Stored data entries
Content starts

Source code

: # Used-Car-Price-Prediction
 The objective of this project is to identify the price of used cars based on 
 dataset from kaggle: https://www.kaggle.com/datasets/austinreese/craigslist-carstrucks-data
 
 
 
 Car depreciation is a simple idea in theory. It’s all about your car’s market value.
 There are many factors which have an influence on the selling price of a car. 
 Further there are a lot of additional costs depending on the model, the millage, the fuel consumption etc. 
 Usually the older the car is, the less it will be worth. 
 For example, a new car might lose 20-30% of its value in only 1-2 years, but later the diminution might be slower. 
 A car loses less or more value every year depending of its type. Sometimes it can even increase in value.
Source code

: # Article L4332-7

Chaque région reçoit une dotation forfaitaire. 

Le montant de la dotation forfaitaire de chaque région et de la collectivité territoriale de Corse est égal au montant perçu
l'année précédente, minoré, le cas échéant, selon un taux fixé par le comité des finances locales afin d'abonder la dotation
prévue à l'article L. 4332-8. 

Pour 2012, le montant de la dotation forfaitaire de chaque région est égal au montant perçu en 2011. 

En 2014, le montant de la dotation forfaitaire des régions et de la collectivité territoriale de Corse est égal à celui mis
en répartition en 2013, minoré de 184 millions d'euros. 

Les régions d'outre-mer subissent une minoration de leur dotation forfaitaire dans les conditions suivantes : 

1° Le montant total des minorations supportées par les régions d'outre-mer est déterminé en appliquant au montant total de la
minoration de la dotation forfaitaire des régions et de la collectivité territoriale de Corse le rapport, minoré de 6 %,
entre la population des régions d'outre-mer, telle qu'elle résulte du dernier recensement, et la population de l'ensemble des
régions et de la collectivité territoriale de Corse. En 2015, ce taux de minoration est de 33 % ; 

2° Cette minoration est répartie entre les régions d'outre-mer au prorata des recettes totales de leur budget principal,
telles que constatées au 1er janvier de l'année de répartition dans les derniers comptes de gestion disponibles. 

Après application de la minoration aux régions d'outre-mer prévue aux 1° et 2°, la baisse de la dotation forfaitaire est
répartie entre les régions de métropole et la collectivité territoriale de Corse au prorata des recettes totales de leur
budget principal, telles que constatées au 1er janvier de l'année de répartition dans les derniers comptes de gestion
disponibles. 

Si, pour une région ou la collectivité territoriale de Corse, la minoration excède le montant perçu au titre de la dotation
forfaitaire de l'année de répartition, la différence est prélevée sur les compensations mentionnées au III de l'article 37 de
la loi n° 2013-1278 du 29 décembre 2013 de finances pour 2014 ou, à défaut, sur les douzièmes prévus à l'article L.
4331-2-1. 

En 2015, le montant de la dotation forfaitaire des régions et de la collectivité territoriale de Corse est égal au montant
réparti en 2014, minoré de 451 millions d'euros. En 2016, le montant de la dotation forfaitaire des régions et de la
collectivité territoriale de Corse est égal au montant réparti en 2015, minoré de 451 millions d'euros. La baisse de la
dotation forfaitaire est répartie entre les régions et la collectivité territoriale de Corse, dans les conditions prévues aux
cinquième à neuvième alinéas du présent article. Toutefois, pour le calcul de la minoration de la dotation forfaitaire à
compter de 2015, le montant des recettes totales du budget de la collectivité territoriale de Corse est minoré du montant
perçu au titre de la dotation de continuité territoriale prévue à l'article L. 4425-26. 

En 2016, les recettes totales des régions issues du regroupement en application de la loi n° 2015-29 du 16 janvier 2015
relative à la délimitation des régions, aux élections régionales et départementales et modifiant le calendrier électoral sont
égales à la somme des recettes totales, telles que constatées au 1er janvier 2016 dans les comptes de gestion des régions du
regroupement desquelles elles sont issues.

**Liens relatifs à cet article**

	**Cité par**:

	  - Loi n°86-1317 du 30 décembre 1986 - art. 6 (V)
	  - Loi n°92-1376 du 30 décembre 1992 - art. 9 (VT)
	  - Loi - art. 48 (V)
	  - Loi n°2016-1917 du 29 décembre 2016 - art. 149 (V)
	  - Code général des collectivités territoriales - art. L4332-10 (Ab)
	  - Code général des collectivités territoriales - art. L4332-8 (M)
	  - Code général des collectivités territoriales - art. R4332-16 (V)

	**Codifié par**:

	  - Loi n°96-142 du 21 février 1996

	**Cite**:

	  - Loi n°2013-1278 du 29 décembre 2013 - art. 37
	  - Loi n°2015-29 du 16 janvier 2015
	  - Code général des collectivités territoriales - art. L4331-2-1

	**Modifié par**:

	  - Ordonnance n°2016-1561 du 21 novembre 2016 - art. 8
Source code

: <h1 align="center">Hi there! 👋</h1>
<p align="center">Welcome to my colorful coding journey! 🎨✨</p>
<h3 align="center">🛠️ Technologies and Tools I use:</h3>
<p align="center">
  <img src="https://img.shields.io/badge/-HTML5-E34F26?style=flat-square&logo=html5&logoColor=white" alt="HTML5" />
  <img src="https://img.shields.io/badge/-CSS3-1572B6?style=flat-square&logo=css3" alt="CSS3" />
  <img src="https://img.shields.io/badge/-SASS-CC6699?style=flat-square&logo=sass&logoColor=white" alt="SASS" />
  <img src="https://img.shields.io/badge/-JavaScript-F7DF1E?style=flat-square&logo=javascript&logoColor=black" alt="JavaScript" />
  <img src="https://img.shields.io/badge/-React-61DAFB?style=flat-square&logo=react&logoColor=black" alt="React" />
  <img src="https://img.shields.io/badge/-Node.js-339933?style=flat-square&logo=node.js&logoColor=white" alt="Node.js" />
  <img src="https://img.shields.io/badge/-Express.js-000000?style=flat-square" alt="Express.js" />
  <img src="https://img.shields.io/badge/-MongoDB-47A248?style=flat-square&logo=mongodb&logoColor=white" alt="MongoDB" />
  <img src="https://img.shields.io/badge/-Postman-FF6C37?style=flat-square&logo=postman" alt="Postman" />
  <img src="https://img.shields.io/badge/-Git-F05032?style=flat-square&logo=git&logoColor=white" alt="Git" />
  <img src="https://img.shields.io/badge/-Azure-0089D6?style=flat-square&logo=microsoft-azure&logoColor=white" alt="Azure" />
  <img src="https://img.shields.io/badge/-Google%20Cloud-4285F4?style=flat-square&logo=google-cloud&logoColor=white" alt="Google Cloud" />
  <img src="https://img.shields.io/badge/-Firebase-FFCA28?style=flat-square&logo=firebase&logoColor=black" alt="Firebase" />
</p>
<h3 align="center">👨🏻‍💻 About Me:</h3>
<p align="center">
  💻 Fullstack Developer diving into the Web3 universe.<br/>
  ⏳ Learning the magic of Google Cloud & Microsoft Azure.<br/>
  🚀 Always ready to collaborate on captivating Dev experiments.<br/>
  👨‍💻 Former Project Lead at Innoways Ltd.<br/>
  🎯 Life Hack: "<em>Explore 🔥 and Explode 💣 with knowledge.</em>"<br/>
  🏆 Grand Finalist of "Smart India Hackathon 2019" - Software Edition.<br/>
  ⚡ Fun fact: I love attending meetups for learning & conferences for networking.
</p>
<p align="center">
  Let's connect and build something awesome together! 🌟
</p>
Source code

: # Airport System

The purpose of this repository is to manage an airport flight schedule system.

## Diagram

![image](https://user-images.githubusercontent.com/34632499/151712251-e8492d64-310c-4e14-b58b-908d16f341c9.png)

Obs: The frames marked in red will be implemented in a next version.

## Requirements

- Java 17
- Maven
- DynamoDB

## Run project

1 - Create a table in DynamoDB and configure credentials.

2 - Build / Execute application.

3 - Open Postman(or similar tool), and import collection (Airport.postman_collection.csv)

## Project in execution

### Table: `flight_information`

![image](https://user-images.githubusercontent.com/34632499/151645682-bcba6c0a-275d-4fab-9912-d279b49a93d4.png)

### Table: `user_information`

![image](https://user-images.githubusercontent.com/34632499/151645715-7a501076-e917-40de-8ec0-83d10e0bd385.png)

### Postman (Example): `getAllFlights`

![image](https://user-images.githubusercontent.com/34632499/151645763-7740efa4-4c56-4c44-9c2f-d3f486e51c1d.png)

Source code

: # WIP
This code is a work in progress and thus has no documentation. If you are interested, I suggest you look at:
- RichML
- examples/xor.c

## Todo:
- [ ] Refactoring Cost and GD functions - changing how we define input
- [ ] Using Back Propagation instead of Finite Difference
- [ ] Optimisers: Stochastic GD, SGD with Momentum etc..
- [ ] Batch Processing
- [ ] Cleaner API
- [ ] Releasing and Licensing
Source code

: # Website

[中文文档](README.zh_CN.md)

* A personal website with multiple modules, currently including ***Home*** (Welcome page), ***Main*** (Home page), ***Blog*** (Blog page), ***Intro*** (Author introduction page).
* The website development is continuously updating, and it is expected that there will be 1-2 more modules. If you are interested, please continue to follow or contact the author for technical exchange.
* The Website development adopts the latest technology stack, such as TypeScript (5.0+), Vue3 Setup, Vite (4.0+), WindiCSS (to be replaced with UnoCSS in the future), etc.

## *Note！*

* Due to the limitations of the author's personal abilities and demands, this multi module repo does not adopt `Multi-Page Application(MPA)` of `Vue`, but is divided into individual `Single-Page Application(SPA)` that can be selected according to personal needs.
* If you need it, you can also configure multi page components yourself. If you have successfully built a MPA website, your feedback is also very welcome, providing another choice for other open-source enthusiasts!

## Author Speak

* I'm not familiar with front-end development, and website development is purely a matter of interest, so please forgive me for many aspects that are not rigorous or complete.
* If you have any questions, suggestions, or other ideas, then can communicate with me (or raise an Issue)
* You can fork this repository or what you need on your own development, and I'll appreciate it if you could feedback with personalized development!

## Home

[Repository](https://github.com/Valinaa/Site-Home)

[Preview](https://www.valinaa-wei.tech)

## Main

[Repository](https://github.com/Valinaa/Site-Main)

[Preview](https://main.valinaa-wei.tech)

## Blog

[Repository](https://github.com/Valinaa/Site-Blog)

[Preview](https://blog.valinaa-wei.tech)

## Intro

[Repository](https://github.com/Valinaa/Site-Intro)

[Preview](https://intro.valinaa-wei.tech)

Content ends
Content starts

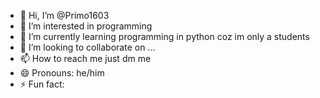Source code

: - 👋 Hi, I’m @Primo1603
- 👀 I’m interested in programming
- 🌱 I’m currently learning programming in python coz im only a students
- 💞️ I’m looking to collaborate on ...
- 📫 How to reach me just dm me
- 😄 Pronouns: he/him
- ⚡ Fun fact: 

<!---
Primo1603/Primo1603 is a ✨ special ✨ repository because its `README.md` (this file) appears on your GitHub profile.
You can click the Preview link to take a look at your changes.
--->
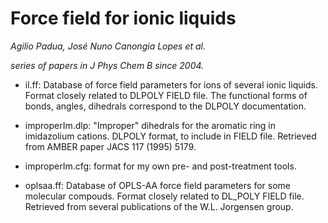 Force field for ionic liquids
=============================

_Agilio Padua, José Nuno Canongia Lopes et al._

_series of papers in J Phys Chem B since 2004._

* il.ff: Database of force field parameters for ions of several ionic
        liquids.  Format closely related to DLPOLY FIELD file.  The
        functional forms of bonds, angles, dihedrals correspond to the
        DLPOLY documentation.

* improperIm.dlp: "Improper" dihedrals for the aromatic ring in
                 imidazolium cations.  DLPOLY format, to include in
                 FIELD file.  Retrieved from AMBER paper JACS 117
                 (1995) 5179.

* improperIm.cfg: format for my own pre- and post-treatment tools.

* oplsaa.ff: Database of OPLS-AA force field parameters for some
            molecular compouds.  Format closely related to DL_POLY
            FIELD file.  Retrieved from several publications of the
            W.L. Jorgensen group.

Content ends

• [WHAT THE EXERCISE ASKS] Once you reach the line with "B since 2004._" in the data above, copy it and every line after it exactly, up to and including the line with "(1995) 5179.".

• [THE COMPLETED TASK]
_series of papers in J Phys Chem B since 2004._

* il.ff: Database of force field parameters for ions of several ionic
        liquids.  Format closely related to DLPOLY FIELD file.  The
        functional forms of bonds, angles, dihedrals correspond to the
        DLPOLY documentation.

* improperIm.dlp: "Improper" dihedrals for the aromatic ring in
                 imidazolium cations.  DLPOLY format, to include in
                 FIELD file.  Retrieved from AMBER paper JACS 117
                 (1995) 5179.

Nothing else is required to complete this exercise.